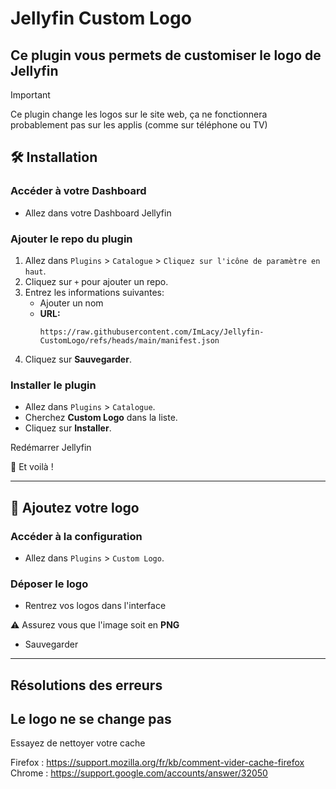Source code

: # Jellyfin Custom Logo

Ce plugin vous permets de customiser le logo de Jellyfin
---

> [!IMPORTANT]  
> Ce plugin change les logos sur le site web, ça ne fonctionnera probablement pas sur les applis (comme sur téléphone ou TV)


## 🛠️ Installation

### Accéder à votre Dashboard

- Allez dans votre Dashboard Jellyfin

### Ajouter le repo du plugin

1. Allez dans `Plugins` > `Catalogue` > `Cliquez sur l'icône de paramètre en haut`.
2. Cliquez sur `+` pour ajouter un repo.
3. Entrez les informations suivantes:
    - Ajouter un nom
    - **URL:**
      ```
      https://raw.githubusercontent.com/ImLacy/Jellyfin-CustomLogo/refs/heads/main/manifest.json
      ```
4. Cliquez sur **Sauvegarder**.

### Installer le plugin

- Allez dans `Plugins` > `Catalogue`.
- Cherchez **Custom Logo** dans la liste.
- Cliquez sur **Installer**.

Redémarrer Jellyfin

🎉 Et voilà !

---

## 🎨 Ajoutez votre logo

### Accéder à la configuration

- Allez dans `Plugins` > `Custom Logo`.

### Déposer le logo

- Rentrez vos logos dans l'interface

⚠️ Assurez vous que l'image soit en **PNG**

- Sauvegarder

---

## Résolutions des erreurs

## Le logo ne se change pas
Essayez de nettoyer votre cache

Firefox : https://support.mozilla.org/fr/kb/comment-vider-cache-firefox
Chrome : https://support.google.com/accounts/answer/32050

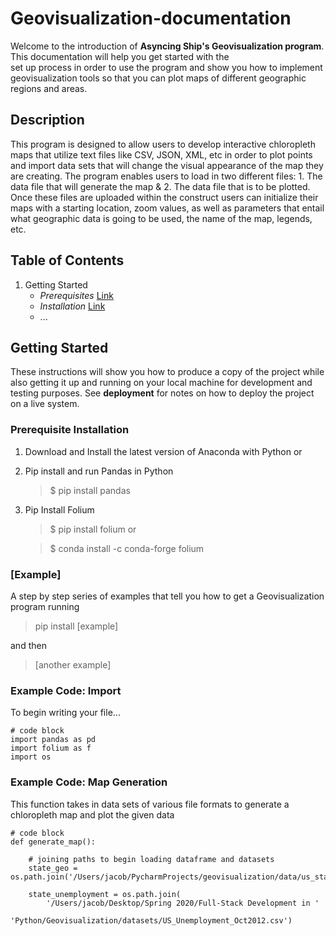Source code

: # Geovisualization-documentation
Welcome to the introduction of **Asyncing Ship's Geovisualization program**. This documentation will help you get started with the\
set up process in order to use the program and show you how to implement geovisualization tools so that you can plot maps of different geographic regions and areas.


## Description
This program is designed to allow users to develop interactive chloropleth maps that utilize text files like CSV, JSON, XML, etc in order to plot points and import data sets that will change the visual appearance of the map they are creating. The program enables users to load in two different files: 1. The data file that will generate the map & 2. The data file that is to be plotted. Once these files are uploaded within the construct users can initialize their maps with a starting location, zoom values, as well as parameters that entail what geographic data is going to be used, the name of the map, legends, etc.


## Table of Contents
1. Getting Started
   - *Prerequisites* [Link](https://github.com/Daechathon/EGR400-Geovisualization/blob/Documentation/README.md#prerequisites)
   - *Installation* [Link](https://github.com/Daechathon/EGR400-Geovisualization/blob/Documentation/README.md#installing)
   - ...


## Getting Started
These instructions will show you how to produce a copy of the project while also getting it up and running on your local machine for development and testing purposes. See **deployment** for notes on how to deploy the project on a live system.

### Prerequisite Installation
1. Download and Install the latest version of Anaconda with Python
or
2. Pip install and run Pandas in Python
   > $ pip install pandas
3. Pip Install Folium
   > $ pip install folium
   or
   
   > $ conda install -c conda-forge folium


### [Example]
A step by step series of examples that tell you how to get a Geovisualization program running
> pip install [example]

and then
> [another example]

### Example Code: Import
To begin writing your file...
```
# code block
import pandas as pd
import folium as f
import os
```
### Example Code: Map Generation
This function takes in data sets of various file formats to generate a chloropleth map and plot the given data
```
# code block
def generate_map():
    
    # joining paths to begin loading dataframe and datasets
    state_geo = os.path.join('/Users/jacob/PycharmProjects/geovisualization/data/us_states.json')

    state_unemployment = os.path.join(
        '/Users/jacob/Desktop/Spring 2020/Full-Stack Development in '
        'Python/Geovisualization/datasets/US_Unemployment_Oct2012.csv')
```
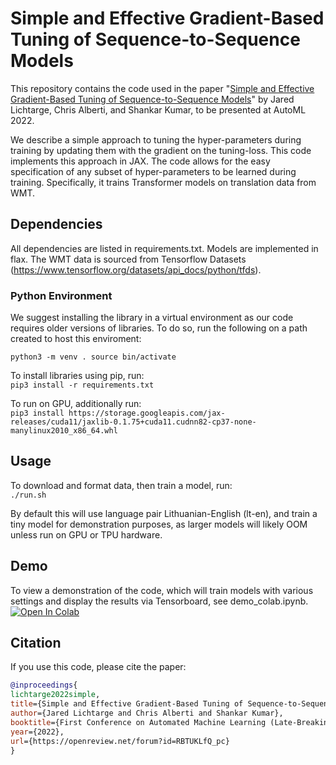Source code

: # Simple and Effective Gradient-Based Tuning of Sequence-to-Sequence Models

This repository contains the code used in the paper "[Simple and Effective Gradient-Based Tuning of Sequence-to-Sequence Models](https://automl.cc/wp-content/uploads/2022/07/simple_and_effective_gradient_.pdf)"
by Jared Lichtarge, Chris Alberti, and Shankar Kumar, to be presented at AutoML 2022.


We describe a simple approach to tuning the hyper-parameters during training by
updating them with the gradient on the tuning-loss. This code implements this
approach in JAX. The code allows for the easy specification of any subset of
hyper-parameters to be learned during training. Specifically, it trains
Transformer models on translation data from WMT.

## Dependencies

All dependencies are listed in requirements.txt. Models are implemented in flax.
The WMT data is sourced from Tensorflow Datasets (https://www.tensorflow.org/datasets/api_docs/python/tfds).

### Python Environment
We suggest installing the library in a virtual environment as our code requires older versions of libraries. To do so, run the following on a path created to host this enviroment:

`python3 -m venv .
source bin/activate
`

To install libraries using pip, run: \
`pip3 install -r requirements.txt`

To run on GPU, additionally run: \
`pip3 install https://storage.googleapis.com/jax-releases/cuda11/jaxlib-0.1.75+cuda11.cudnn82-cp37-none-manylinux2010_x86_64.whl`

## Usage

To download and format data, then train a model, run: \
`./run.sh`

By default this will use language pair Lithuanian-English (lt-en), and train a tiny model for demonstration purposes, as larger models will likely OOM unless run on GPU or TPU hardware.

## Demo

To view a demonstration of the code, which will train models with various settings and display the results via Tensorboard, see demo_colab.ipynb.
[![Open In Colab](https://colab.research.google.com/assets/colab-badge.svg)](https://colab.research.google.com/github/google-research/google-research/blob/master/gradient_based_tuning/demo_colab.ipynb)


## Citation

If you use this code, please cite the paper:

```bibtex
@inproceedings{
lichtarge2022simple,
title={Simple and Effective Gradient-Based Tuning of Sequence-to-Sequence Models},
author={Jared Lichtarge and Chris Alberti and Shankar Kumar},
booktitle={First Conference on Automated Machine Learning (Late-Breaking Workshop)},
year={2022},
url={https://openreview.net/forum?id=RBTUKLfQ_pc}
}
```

Task details
Go through the records and gather the lines that hold "support".

Response to this exercise
Firefox : https://support.mozilla.org/fr/kb/comment-vider-cache-firefox
Chrome : https://support.google.com/accounts/answer/32050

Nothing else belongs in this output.